Among the entries that follow, count the lines with the word "closure" and report the number by itself.

···

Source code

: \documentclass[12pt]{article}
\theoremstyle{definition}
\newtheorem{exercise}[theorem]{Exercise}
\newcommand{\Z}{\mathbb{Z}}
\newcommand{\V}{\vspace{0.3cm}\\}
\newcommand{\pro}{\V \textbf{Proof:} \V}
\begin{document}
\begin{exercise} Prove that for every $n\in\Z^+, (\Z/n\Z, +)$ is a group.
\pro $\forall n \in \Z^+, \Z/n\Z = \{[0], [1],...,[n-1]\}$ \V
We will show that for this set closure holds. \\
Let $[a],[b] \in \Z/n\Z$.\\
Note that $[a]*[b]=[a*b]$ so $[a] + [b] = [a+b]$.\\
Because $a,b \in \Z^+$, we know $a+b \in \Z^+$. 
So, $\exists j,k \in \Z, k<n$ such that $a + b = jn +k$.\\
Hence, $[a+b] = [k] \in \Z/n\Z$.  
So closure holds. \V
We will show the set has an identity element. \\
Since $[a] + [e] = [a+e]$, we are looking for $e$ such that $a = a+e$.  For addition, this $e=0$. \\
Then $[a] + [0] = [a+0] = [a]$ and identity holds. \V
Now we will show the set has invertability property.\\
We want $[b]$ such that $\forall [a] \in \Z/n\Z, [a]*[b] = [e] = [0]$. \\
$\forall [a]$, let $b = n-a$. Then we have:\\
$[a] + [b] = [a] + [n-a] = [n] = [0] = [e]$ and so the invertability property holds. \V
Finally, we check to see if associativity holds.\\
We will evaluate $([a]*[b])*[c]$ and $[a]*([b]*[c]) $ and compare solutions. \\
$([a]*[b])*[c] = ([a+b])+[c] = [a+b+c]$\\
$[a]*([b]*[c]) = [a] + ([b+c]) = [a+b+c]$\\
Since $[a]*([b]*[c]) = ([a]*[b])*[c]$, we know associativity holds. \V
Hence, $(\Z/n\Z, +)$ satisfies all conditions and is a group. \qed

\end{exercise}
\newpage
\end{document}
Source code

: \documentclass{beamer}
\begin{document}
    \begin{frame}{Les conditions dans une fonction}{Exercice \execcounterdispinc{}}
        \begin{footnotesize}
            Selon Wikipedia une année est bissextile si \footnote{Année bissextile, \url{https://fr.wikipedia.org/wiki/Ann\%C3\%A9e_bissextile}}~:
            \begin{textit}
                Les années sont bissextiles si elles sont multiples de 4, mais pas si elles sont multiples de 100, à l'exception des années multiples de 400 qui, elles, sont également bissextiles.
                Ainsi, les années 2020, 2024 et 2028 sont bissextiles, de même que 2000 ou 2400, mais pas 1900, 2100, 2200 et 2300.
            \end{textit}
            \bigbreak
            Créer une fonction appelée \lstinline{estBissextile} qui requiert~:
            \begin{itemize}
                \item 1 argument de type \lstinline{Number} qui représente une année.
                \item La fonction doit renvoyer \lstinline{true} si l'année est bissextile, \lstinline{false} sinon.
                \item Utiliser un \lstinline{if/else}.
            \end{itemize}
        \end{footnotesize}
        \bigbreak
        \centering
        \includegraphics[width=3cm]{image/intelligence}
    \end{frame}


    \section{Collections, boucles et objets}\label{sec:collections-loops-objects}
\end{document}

···

EXERCISE OUTPUT -
2